§ **PROBLEM STATEMENT**
All of the records must be set down again word for word.
*** Begin section ***
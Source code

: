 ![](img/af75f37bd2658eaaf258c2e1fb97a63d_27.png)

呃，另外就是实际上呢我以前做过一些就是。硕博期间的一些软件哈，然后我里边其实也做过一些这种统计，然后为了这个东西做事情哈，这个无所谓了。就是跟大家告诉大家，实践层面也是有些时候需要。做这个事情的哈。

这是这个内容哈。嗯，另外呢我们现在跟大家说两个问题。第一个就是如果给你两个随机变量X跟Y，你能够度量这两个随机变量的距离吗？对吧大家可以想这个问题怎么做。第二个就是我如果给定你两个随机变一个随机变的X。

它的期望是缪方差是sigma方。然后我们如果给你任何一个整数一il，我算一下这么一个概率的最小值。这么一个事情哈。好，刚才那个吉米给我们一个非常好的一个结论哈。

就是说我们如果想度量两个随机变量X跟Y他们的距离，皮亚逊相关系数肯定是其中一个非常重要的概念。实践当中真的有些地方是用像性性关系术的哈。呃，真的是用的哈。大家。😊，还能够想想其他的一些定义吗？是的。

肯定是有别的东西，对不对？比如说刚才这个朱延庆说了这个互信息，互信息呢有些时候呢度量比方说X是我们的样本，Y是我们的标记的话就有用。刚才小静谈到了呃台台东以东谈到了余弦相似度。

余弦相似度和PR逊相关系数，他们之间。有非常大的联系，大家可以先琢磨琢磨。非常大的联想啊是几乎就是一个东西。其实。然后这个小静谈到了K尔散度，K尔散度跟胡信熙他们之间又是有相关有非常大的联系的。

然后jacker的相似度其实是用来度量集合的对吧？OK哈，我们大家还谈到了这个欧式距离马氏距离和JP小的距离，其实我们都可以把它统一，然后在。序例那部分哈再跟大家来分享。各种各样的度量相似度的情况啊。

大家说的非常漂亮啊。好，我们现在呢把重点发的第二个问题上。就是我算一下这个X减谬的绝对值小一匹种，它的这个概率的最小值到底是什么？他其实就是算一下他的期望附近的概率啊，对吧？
*** End section ***
§ **RESULT OF THIS TASK**
Source code

: ![](img/af75f37bd2658eaaf258c2e1fb97a63d_27.png)

呃，另外就是实际上呢我以前做过一些就是。硕博期间的一些软件哈，然后我里边其实也做过一些这种统计，然后为了这个东西做事情哈，这个无所谓了。就是跟大家告诉大家，实践层面也是有些时候需要。做这个事情的哈。

这是这个内容哈。嗯，另外呢我们现在跟大家说两个问题。第一个就是如果给你两个随机变量X跟Y，你能够度量这两个随机变量的距离吗？对吧大家可以想这个问题怎么做。第二个就是我如果给定你两个随机变一个随机变的X。

它的期望是缪方差是sigma方。然后我们如果给你任何一个整数一il，我算一下这么一个概率的最小值。这么一个事情哈。好，刚才那个吉米给我们一个非常好的一个结论哈。

就是说我们如果想度量两个随机变量X跟Y他们的距离，皮亚逊相关系数肯定是其中一个非常重要的概念。实践当中真的有些地方是用像性性关系术的哈。呃，真的是用的哈。大家。😊，还能够想想其他的一些定义吗？是的。

肯定是有别的东西，对不对？比如说刚才这个朱延庆说了这个互信息，互信息呢有些时候呢度量比方说X是我们的样本，Y是我们的标记的话就有用。刚才小静谈到了呃台台东以东谈到了余弦相似度。

余弦相似度和PR逊相关系数，他们之间。有非常大的联系，大家可以先琢磨琢磨。非常大的联想啊是几乎就是一个东西。其实。然后这个小静谈到了K尔散度，K尔散度跟胡信熙他们之间又是有相关有非常大的联系的。

然后jacker的相似度其实是用来度量集合的对吧？OK哈，我们大家还谈到了这个欧式距离马氏距离和JP小的距离，其实我们都可以把它统一，然后在。序例那部分哈再跟大家来分享。各种各样的度量相似度的情况啊。

大家说的非常漂亮啊。好，我们现在呢把重点发的第二个问题上。就是我算一下这个X减谬的绝对值小一匹种，它的这个概率的最小值到底是什么？他其实就是算一下他的期望附近的概率啊，对吧？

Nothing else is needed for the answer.